Frequently confusing situations
“It works in Node, but my tests fail with the same error.”
Your test runner is executing files as CJS. Apply the Jest config and launcher shown above or switch to Vitest.
“Adding type: module broke some scripts.”
Rename CJS-only scripts to .cjs and, if you publish a package, provide dual exports. Avoid relying on extensionless imports in ESM—add the extension explicitly.
“TypeScript compiles, but Node still errors.”

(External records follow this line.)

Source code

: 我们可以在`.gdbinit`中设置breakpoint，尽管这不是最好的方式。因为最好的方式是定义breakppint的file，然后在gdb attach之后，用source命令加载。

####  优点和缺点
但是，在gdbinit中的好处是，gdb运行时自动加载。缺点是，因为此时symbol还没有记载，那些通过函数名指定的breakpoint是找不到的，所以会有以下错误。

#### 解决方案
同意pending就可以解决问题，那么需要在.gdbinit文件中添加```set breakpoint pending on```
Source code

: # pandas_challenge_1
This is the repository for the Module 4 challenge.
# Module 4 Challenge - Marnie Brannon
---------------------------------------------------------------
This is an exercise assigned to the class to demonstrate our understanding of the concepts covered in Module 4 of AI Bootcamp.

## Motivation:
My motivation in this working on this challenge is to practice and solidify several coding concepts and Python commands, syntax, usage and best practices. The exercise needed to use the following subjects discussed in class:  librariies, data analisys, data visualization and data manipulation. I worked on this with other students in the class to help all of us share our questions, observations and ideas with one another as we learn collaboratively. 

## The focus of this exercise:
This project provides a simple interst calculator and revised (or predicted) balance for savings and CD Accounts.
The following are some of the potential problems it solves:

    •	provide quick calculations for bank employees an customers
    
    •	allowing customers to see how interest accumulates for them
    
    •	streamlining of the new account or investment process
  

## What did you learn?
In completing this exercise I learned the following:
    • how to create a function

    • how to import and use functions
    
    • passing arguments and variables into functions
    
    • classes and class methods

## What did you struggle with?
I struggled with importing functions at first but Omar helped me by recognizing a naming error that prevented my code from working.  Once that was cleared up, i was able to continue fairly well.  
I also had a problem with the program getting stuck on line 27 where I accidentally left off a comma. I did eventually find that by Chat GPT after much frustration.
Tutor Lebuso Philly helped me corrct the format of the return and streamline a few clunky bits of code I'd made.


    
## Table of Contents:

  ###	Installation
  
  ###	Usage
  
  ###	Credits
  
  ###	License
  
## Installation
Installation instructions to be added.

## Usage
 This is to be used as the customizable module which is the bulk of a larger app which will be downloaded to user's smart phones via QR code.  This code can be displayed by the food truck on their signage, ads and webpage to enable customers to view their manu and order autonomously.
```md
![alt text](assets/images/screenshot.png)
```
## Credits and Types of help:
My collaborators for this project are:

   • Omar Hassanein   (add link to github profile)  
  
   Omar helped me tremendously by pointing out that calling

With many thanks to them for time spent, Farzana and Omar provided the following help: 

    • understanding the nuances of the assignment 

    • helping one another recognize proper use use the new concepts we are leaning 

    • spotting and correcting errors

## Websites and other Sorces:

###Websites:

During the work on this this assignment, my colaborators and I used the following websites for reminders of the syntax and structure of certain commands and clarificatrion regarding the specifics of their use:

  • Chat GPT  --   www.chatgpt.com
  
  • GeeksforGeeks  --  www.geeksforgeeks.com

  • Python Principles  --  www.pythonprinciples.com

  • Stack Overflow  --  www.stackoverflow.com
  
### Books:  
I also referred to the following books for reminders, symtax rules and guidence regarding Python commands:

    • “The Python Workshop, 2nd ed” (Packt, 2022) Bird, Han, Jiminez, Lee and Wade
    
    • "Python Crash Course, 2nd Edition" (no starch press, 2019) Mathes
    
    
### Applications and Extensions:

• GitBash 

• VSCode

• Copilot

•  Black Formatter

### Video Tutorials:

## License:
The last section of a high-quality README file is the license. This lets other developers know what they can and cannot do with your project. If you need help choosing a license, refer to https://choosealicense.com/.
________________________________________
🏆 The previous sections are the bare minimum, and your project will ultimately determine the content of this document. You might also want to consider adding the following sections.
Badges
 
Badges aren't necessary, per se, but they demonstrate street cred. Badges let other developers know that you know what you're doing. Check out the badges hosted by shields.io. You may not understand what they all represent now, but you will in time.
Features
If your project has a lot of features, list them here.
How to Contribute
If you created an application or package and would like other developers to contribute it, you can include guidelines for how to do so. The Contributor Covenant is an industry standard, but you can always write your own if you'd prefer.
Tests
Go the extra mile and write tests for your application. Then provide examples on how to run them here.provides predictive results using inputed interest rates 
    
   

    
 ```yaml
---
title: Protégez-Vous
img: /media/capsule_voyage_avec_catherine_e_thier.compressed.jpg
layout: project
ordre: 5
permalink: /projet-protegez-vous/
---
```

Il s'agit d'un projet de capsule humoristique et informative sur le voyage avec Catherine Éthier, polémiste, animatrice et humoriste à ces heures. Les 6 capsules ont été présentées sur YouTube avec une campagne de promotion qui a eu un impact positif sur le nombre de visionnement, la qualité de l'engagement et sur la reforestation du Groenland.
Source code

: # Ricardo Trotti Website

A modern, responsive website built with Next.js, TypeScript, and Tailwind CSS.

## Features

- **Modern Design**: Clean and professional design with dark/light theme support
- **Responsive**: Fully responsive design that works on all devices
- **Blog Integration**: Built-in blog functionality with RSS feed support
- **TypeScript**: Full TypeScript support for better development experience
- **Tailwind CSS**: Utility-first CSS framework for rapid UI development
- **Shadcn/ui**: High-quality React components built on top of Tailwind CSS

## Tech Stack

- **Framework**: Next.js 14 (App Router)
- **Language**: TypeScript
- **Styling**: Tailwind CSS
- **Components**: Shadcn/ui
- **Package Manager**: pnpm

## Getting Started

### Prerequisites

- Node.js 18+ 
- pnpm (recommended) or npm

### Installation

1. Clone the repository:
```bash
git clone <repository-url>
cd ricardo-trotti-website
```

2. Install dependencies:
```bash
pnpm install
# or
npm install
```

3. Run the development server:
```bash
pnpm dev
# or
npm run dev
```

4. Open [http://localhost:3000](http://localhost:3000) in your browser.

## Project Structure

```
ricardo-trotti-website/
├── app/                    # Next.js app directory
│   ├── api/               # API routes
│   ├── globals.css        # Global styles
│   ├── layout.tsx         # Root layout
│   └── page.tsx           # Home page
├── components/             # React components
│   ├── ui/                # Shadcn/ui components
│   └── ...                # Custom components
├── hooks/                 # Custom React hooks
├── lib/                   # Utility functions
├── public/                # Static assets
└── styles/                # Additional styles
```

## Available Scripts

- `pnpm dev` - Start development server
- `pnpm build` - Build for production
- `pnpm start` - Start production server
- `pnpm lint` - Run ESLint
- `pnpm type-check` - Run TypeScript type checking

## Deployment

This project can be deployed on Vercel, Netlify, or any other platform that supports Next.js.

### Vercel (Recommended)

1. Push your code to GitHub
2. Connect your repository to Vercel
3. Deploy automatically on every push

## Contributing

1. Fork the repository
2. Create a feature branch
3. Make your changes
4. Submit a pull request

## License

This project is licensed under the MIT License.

Your TS compiler output doesn’t match Node’s resolver expectations. Confirm module: NodeNext + moduleResolution: NodeNext, and check emitted file extensions and import specifiers.
Wrap-up
The error is a symptom of an unmarked or mis-resolved ESM context. Mark your modules explicitly ("type": "module" or .mjs), align TypeScript’s module and moduleResolution with Node’s rules, and ensure your test runner and dev tools run with ESM enabled. Once those three layers agree—runtime, compiler, and tooling—the error disappears and your code runs consistently on your laptop or on a fresh droplet.
Assumptions used here: Node.js LTS or newer on your machine or server; npm-based workflow; and a clean project without legacy bundler constraints. If your setup differs, follow the same reasoning: make the runtime recognize ESM, make the compiler emit compatible code, and configure wrappers (tests, CLIs) to honor ESM.